[Stored data entries]
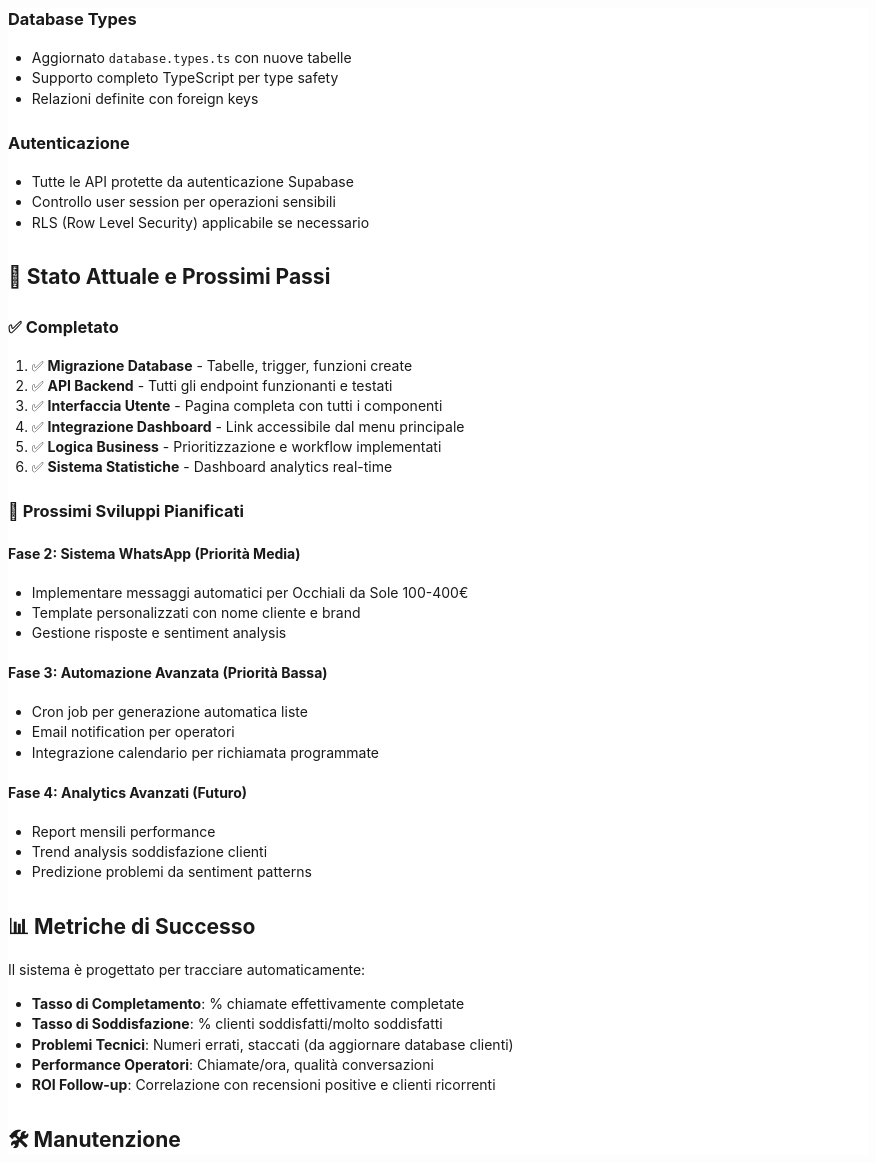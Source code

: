 ### **Database Types**
- Aggiornato `database.types.ts` con nuove tabelle
- Supporto completo TypeScript per type safety
- Relazioni definite con foreign keys

### **Autenticazione**
- Tutte le API protette da autenticazione Supabase
- Controllo user session per operazioni sensibili
- RLS (Row Level Security) applicabile se necessario

## 🚀 Stato Attuale e Prossimi Passi

### ✅ **Completato**
1. ✅ **Migrazione Database** - Tabelle, trigger, funzioni create
2. ✅ **API Backend** - Tutti gli endpoint funzionanti e testati
3. ✅ **Interfaccia Utente** - Pagina completa con tutti i componenti
4. ✅ **Integrazione Dashboard** - Link accessibile dal menu principale
5. ✅ **Logica Business** - Prioritizzazione e workflow implementati
6. ✅ **Sistema Statistiche** - Dashboard analytics real-time

### 🔄 **Prossimi Sviluppi Pianificati**

#### **Fase 2: Sistema WhatsApp** (Priorità Media)
- Implementare messaggi automatici per Occhiali da Sole 100-400€
- Template personalizzati con nome cliente e brand
- Gestione risposte e sentiment analysis

#### **Fase 3: Automazione Avanzata** (Priorità Bassa)
- Cron job per generazione automatica liste
- Email notification per operatori
- Integrazione calendario per richiamata programmate

#### **Fase 4: Analytics Avanzati** (Futuro)
- Report mensili performance
- Trend analysis soddisfazione clienti
- Predizione problemi da sentiment patterns

## 📊 Metriche di Successo

Il sistema è progettato per tracciare automaticamente:

- **Tasso di Completamento**: % chiamate effettivamente completate
- **Tasso di Soddisfazione**: % clienti soddisfatti/molto soddisfatti
- **Problemi Tecnici**: Numeri errati, staccati (da aggiornare database clienti)
- **Performance Operatori**: Chiamate/ora, qualità conversazioni
- **ROI Follow-up**: Correlazione con recensioni positive e clienti ricorrenti

## 🛠️ Manutenzione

What to work on: Which of the lines above hold the string "clienti"? Copy each one.

Response to the task:
- Trend analysis soddisfazione clienti
- **Tasso di Soddisfazione**: % clienti soddisfatti/molto soddisfatti
- **Problemi Tecnici**: Numeri errati, staccati (da aggiornare database clienti)
- **ROI Follow-up**: Correlazione con recensioni positive e clienti ricorrenti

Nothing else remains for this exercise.